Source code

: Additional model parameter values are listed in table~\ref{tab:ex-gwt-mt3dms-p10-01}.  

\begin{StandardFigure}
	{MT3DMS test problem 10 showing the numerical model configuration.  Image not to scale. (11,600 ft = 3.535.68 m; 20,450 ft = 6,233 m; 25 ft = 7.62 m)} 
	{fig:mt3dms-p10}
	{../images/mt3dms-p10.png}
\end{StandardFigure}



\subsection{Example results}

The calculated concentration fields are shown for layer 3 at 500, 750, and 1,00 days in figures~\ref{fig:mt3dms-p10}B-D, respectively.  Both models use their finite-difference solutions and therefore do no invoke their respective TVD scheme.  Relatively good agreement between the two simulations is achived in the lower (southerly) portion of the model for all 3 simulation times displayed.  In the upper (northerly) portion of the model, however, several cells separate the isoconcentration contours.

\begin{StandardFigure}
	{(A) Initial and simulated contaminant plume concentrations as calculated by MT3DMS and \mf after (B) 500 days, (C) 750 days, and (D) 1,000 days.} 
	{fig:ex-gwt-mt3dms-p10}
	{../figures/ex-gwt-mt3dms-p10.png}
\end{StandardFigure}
****************************************
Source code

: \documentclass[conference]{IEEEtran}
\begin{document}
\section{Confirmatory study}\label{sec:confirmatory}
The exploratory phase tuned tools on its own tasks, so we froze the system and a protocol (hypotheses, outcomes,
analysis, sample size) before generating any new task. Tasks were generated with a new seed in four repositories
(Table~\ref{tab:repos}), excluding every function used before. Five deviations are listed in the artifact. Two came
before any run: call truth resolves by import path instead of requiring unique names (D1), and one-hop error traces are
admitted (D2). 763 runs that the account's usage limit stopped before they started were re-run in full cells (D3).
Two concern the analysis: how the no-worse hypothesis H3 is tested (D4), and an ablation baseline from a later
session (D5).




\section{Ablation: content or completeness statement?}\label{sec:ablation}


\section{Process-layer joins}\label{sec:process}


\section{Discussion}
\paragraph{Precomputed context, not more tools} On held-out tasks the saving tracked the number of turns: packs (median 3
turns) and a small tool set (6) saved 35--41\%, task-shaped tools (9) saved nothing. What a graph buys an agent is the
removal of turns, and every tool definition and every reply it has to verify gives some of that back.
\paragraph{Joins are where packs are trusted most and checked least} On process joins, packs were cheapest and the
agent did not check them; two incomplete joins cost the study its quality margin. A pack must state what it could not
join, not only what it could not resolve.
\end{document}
****************************************
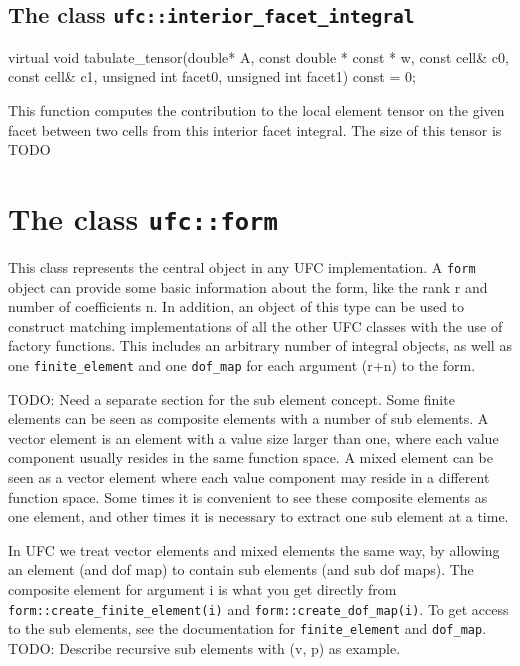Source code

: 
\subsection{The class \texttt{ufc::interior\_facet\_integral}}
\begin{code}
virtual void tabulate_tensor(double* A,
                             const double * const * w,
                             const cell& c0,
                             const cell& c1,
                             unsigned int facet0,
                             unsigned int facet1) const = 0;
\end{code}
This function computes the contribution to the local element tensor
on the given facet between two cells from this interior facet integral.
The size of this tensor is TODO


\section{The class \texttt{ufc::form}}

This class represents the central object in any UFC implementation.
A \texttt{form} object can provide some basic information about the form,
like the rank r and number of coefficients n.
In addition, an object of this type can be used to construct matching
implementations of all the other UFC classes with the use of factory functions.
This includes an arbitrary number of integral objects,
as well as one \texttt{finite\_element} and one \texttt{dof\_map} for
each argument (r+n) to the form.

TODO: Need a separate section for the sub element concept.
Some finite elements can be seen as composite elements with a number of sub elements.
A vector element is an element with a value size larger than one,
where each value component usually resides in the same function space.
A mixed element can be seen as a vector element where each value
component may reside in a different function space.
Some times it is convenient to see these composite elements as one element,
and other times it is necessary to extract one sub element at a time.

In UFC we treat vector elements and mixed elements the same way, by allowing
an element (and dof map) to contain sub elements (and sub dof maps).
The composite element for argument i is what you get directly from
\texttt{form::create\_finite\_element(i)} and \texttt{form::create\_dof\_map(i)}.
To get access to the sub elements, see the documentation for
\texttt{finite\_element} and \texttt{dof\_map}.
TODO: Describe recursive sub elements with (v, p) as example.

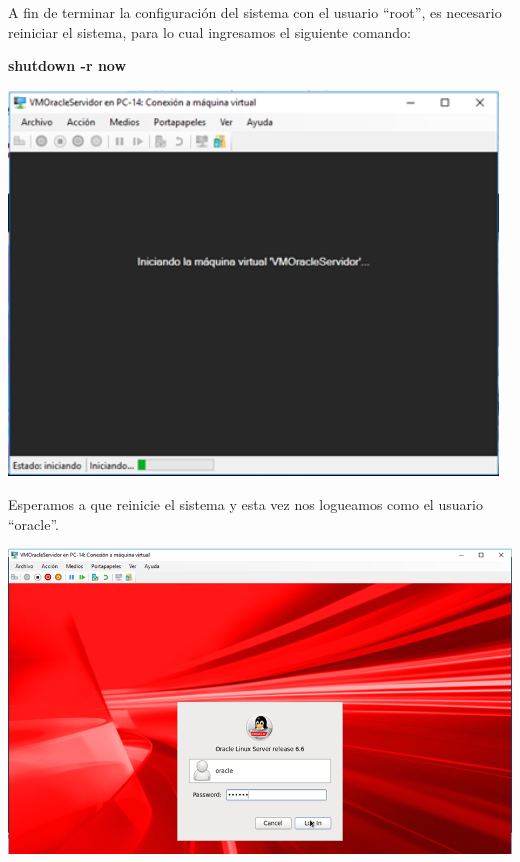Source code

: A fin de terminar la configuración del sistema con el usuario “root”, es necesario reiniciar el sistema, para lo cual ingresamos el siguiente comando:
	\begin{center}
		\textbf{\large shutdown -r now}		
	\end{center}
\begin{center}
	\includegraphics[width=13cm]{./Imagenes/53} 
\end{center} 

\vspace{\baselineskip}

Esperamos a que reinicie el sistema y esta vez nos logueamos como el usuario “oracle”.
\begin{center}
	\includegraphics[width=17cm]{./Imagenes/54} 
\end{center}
****************************************
:: INSTRUCTIONS FOR THE TASK ::
What is needed is an exact copy of the lines above, from the one containing "const double *" through the one containing "Some finite elements", with nothing added.

:: COMPLETED EXERCISE ::
                             const double * const * w,
                             const cell& c0,
                             const cell& c1,
                             unsigned int facet0,
                             unsigned int facet1) const = 0;
\end{code}
This function computes the contribution to the local element tensor
on the given facet between two cells from this interior facet integral.
The size of this tensor is TODO


\section{The class \texttt{ufc::form}}

This class represents the central object in any UFC implementation.
A \texttt{form} object can provide some basic information about the form,
like the rank r and number of coefficients n.
In addition, an object of this type can be used to construct matching
implementations of all the other UFC classes with the use of factory functions.
This includes an arbitrary number of integral objects,
as well as one \texttt{finite\_element} and one \texttt{dof\_map} for
each argument (r+n) to the form.

TODO: Need a separate section for the sub element concept.
Some finite elements can be seen as composite elements with a number of sub elements.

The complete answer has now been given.